WHAT THE EXERCISE ASKS>
An exact repetition of the data is required; no picture should appear in it.
□ □ □ □ □
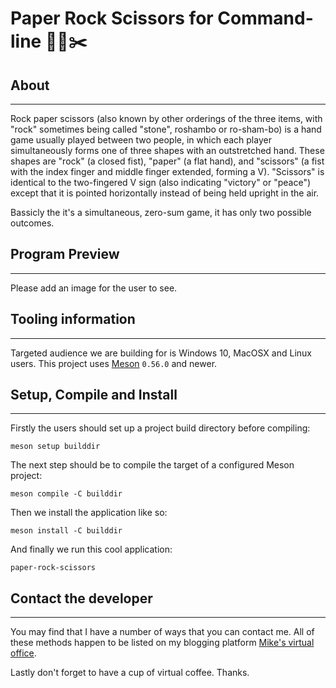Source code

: # Paper Rock Scissors for Command-line 📃🗿✂️

## About

* * *

Rock paper scissors (also known by other orderings of the three items, with "rock"
sometimes being called "stone", roshambo or ro-sham-bo) is a hand game usually
played between two people, in which each player simultaneously forms one of three
shapes with an outstretched hand. These shapes are "rock" (a closed fist), "paper"
(a flat hand), and "scissors" (a fist with the index finger and middle finger
extended, forming a V). "Scissors" is identical to the two-fingered V sign (also
indicating "victory" or "peace") except that it is pointed horizontally instead of
being held upright in the air.

Bassicly the it's a simultaneous, zero-sum game, it has only two possible outcomes.

## Program Preview

* * *

Please add an image for the user to see.

## Tooling information

* * *

Targeted audience we are building for is Windows 10, MacOSX and Linux users. This project uses
[Meson](https://mesonbuild.com/) `0.56.0` and newer.

## Setup, Compile and Install

* * *

Firstly the users should set up a project build directory before
compiling:

```console
meson setup builddir
```

The next step should be to compile the target of a configured
Meson project:

```console
meson compile -C builddir
```

Then we install the application like so:

```console
meson install -C builddir
```

And finally we run this cool application:

```console
paper-rock-scissors
```

## Contact the developer

* * *

You may find that I have a number of ways that you can contact
me. All of these methods happen to be listed on my blogging platform
[Mike's virtual office](https://michaelbrockus.home.blog/contact/).

Lastly don't forget to have a cup of virtual coffee. Thanks.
□ □ □ □ □
RESULT>
Source code

: # Paper Rock Scissors for Command-line 📃🗿✂️

## About

* * *

Rock paper scissors (also known by other orderings of the three items, with "rock"
sometimes being called "stone", roshambo or ro-sham-bo) is a hand game usually
played between two people, in which each player simultaneously forms one of three
shapes with an outstretched hand. These shapes are "rock" (a closed fist), "paper"
(a flat hand), and "scissors" (a fist with the index finger and middle finger
extended, forming a V). "Scissors" is identical to the two-fingered V sign (also
indicating "victory" or "peace") except that it is pointed horizontally instead of
being held upright in the air.

Bassicly the it's a simultaneous, zero-sum game, it has only two possible outcomes.

## Program Preview

* * *

Please add an image for the user to see.

## Tooling information

* * *

Targeted audience we are building for is Windows 10, MacOSX and Linux users. This project uses
[Meson](https://mesonbuild.com/) `0.56.0` and newer.

## Setup, Compile and Install

* * *

Firstly the users should set up a project build directory before
compiling:

```console
meson setup builddir
```

The next step should be to compile the target of a configured
Meson project:

```console
meson compile -C builddir
```

Then we install the application like so:

```console
meson install -C builddir
```

And finally we run this cool application:

```console
paper-rock-scissors
```

## Contact the developer

* * *

You may find that I have a number of ways that you can contact
me. All of these methods happen to be listed on my blogging platform
[Mike's virtual office](https://michaelbrockus.home.blog/contact/).

Lastly don't forget to have a cup of virtual coffee. Thanks.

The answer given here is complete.